Sometimes, life is like a boat in a river going nowhere and helplessly drifting downstream with the current.
My brother, Don, had spent hours cleaning up his boat, checking it, and making it ready for an afternoon excursion on the Savannah River to make sure it was ready for a run on Lake Thurmond later in the summer.
It had been two years since his boat had been in the water.
Saturday, July 17, was a beautiful, perfect Georgia summer day to test it out. Don was confident enough about his boat to take me, his eight year old son, Joseph, and my dog, Maggie, for a trip down the lazy river.
After a few false starts, the motor finally roared and away we went joining the many others having fun on the river.
We passed under the Fifteenth Street bridge and headed to the beautiful riverfront developments on the levy in Augusta.
This was my first time on the river, and Don wanted to take me to historic Beech Island which is many miles downriver.

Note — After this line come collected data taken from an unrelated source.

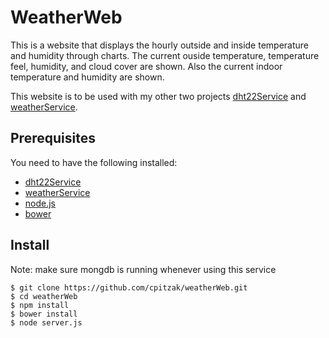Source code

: # WeatherWeb

This is a website that displays the hourly outside and inside temperature and humidity through charts. The current ouside temperature, temperature feel, humidity, and cloud cover are shown. Also the current indoor temperature and humidity are shown.

This website is to be used with my other two projects [dht22Service](https://github.com/cpitzak/dht22Service) and [weatherService](https://github.com/cpitzak/weatherService).


## Prerequisites
You need to have the following installed:

- [dht22Service](https://github.com/cpitzak/dht22Service)
- [weatherService](https://github.com/cpitzak/weatherService)
- [node.js](https://nodejs.org/en/)
- [bower](https://bower.io/)


## Install

Note: make sure mongdb is running whenever using this service


```
$ git clone https://github.com/cpitzak/weatherWeb.git
$ cd weatherWeb
$ npm install
$ bower install
$ node server.js
```

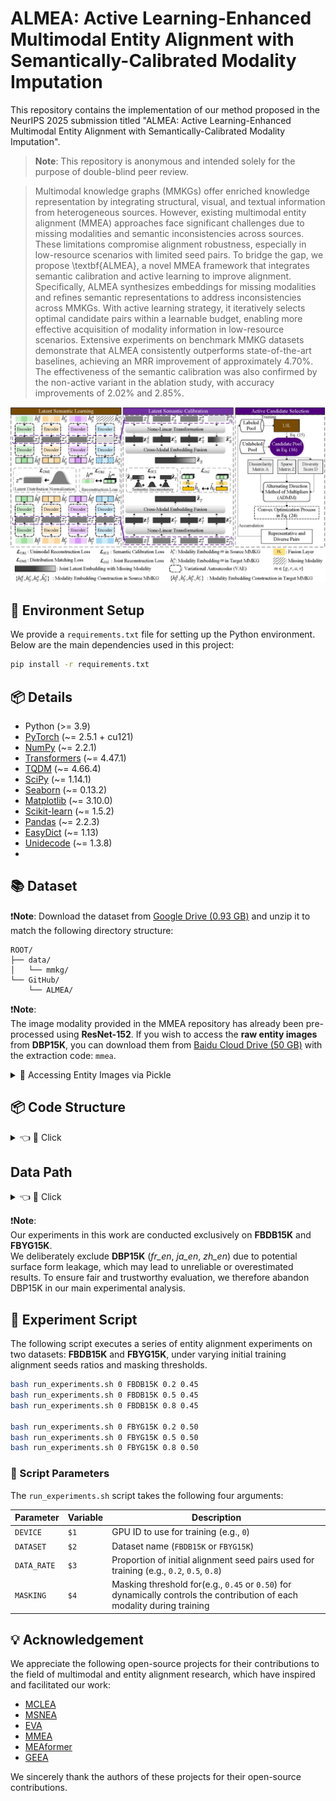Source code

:# ALMEA: Active Learning-Enhanced Multimodal Entity Alignment with Semantically-Calibrated Modality Imputation

This repository contains the implementation of our method proposed in the NeurIPS 2025 submission titled "ALMEA: Active Learning-Enhanced Multimodal Entity Alignment with Semantically-Calibrated Modality Imputation".

> **Note**: This repository is anonymous and intended solely for the purpose of double-blind peer review.

> Multimodal knowledge graphs (MMKGs) offer enriched knowledge representation by integrating structural, visual, and textual information from heterogeneous sources. However, existing multimodal entity alignment (MMEA) approaches face significant challenges due to missing modalities and semantic inconsistencies across sources. These limitations compromise alignment robustness, especially in low-resource scenarios with limited seed pairs. To bridge the gap, we propose \textbf{ALMEA}, a novel MMEA framework that integrates semantic calibration and active learning to improve alignment. Specifically, ALMEA synthesizes embeddings for missing modalities and refines semantic representations to address inconsistencies across MMKGs. With active learning strategy, it iteratively selects optimal candidate pairs within a learnable budget, enabling more effective acquisition of modality information in low-resource scenarios. Extensive experiments on benchmark MMKG datasets demonstrate that ALMEA consistently outperforms state-of-the-art baselines, achieving an MRR improvement of approximately 4.70\%. The effectiveness of the semantic calibration was also confirmed by the non-active variant in the ablation study, with accuracy improvements of 2.02\% and 2.85\%.
<p align="center">
  <img src="picture/Figure_one_png.png" alt="ALMEA Framework" width="700"/>
</p>

## 🔧 Environment Setup

We provide a `requirements.txt` file for setting up the Python environment. Below are the main dependencies used in this project:

```bash
pip install -r requirements.txt
```

## 📦 Details

- Python (>= 3.9)
- [PyTorch](https://pytorch.org/) (~= 2.5.1 + cu121)
- [NumPy](https://numpy.org/) (~= 2.2.1)
- [Transformers](https://huggingface.co/transformers/) (~= 4.47.1)
- [TQDM](https://tqdm.github.io/) (~= 4.66.4)
- [SciPy](https://scipy.org/) (~= 1.14.1)
- [Seaborn](https://seaborn.pydata.org/) (~= 0.13.2)
- [Matplotlib](https://matplotlib.org/) (~= 3.10.0)
- [Scikit-learn](https://scikit-learn.org/) (~= 1.5.2)
- [Pandas](https://pandas.pydata.org/) (~= 2.2.3)
- [EasyDict](https://pypi.org/project/easydict/) (~= 1.13)
- [Unidecode](https://pypi.org/project/Unidecode/) (~= 1.3.8)
- 
## 📚 Dataset

❗**Note**: Download the dataset from [Google Drive (0.93 GB)](https://drive.google.com/file/d/1cX1LEMwECwsadmBc3iMu5LTUS5wlwZ30/view?usp=sharing) and unzip it to match the following directory structure:
```text
ROOT/
├── data/
│   └── mmkg/
└── GitHub/
    └── ALMEA/
```
❗**Note**:  
The image modality provided in the MMEA repository has already been pre-processed using **ResNet-152**. If you wish to access the **raw entity images** from **DBP15K**, you can download them from [Baidu Cloud Drive (50 GB)](https://pan.baidu.com/s/1nRpSLJtTUEXDD4cgfSZZQQ) with the extraction code: `mmea`.


<details>
  <summary>📌 Accessing Entity Images via Pickle</summary>

```python
import pickle
zh_images = pickle.load(open("eva_image_resources/dbp15k/zh_dbp15k_link_img_dict_full.pkl", 'rb'))
print(zh_images["http://zh.dbpedia.org/resource/香港有線電視"].size)
```
</details>

## 📦 Code Structure

<details>
  <summary>👈 🔎 Click</summary>

```text
ALEA/
├── picture/
├── src/
│   ├── data_processing/
│   │   ├── __init__.py
│   │   ├── data.py
│   │   ├── distributed_utils.py
│   │   ├── tensorBoardManager.py
│   │   └── utils.py
│   ├── pre_train_models/
│   │   ├── __init__.py
│   │   ├── GNN_tools.py
│   │   ├── layers.py
│   │   ├── MCLEA.py
│   │   ├── MCLEA_loss.py
│   │   ├── MCLEA_tools.py
│   │   ├── RANKER.py
│   │   └── Tool_model.py
│   ├── torchlight/
│   │   ├── __init__.py
│   │   ├── logger.py
│   │   ├── metric.py
│   │   └── utils.py
│   ├── __init__.py
│   ├── ACS_ADMM.py
│   ├── almea.py
│   └── Semantic_Calibration_KL.py
├── config.py
├── main.py
├── README.md
├── requirements.txt
├── run.sh
└── run_experiments.sh
```
</details>

## Data Path

<details>
  <summary>👈 🔎 Click</summary>

```text
mmkg
├── DBP15K
│   ├── fr_en
│   │   ├── ent_ids_1
│   │   ├── ent_ids_2
│   │   ├── ill_ent_ids
│   │   ├── training_attrs_1
│   │   ├── training_attrs_2
│   │   ├── triples_1
│   │   └── triples_2
│   ├── ja_en
│   │   ├── ent_ids_1
│   │   ├── ent_ids_2
│   │   ├── ill_ent_ids
│   │   ├── training_attrs_1
│   │   ├── training_attrs_2
│   │   ├── triples_1
│   │   └── triples_2
│   ├── translated_ent_name
│   │   ├── dbp_fr_en.json
│   │   ├── dbp_ja_en.json
│   │   └── dbp_zh_en.json
│   └── zh_en
│       ├── ent_ids_1
│       ├── ent_ids_2
│       ├── ill_ent_ids
│       ├── training_attrs_1
│       ├── training_attrs_2
│       ├── triples_1
│       └── triples_2
├── FBDB15K
│   └── norm
│       ├── ent_ids_1
│       ├── ent_ids_2
│       ├── ill_ent_ids
│       ├── training_attrs_1
│       ├── training_attrs_2
│       ├── triples_1
│       └── triples_2
├── FBYG15K
│   └── norm
│       ├── ent_ids_1
│       ├── ent_ids_2
│       ├── ill_ent_ids
│       ├── training_attrs_1
│       ├── training_attrs_2
│       ├── triples_1
│       └── triples_2
├── embedding
│   └── glove.6B.300d.txt
├── pkls
│   ├── dbpedia_wikidata_15k_dense_GA_id_img_feature_dict.pkl
│   ├── dbpedia_wikidata_15k_norm_GA_id_img_feature_dict.pkl
│   ├── FBDB15K_id_img_feature_dict.pkl
│   ├── FBYG15K_id_img_feature_dict.pkl
│   ├── fr_en_GA_id_img_feature_dict.pkl
│   ├── ja_en_GA_id_img_feature_dict.pkl
│   └── zh_en_GA_id_img_feature_dict.pkl
├── MEAformer
└── dump
```
</details>

❗**Note**:  
Our experiments in this work are conducted exclusively on **FBDB15K** and **FBYG15K**.  
We deliberately exclude **DBP15K** (*fr_en*, *ja_en*, *zh_en*) due to potential surface form leakage,  which may lead to unreliable or overestimated results. To ensure fair and trustworthy evaluation, we therefore abandon DBP15K in our main experimental analysis.

## 🧪 Experiment Script
The following script executes a series of entity alignment experiments on two datasets: **FBDB15K** and **FBYG15K**, under varying initial training alignment seeds ratios and masking thresholds.
```bash
bash run_experiments.sh 0 FBDB15K 0.2 0.45
bash run_experiments.sh 0 FBDB15K 0.5 0.45
bash run_experiments.sh 0 FBDB15K 0.8 0.45

bash run_experiments.sh 0 FBYG15K 0.2 0.50
bash run_experiments.sh 0 FBYG15K 0.5 0.50
bash run_experiments.sh 0 FBYG15K 0.8 0.50
```
### 🧪 Script Parameters

The `run_experiments.sh` script takes the following four arguments:

| Parameter     | Variable      | Description                                                                 |
|---------------|---------------|-----------------------------------------------------------------------------|
| `DEVICE`      | `$1`          | GPU ID to use for training (e.g., `0`)                                     |
| `DATASET`     | `$2`          | Dataset name (`FBDB15K` or `FBYG15K`)                                      |
| `DATA_RATE`   | `$3`          | Proportion of initial alignment seed pairs used for training (e.g., `0.2`, `0.5`, `0.8`)        |
| `MASKING`     | `$4`          | Masking threshold for(e.g., `0.45` or `0.50`) for dynamically controls the contribution of each modality during training           |

## 💡 Acknowledgement

We appreciate the following open-source projects for their contributions to the field of multimodal and entity alignment research, which have inspired and facilitated our work:

- [MCLEA](https://github.com/lzxlin/MCLEA)
- [MSNEA](https://github.com/liyichen-cly/MSNEA)
- [EVA](https://github.com/cambridgeltl/eva)
- [MMEA](https://github.com/liyichen-cly/MMEA)
- [MEAformer](https://github.com/zjukg/MEAformer)
- [GEEA](https://github.com/zjukg/GEEA)

We sincerely thank the authors of these projects for their open-source contributions.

We came to the old railroad trestle just past where General James Oglethorpe landed in 1735 to establish the settlement of Augusta.
Don watched carefully as a boat ahead of us went under the old train trestle.
You never know what lurks just under the water on the river, and he knew unseen hazards like old logs can lurk in the tight spaces between the piers of a bridge.
The boat ahead of us made it under the trestle without a problem. Logic said that we could too.
Don slowed to “no wake” and carefully started under the trestle.
You guessed it! Wham! Wham! We hit a submerged log. The engine howled, but the boat went no where.
“We’re dead in the water,” Don groaned. “I don’t understand how the boat ahead of us made it through and we didn’t. I followed in his wake.”
Don stopped the engine, pulled up the motor, and yep, the blades on the propeller were ruined.
Dead in the water! And, several miles down stream from the boat ramp. At least we had two paddles.
A day full of promise and fun were ruined by a hidden torpedo. We drifted helplessly downstream with the current.
Has your journey ever been ruined by a hidden snare? Mine certainly has.
Just the time I was ready to cruise down the river of life, a gut-wrenching “thud” ended my trip. Dead in the water.
In my thirty nine years in the pastoral ministry, I have served eight churches. The deacons of two of those churches asked me to resign - one after nine years of service. A denominational bureaucrat fired me from another church. That’s three out of eight or a 38% forced termination rate.
I had to leave another church due to personal family issues. Dead in the water in ministry.
My first marriage ended in divorce. Dead in the water.
I was a Southern Baptist pastor for thirty years. Most Southern Baptist churches that can provide full time support aren’t particularly eager to hire a divorced and remarried pastor.
Just when I would get my hopes up for securing a full time pastorate, “thud,” dead in the water. “We don’t really want our pastor to be divorced and remarried.” I heard that over and over from pastor search committees.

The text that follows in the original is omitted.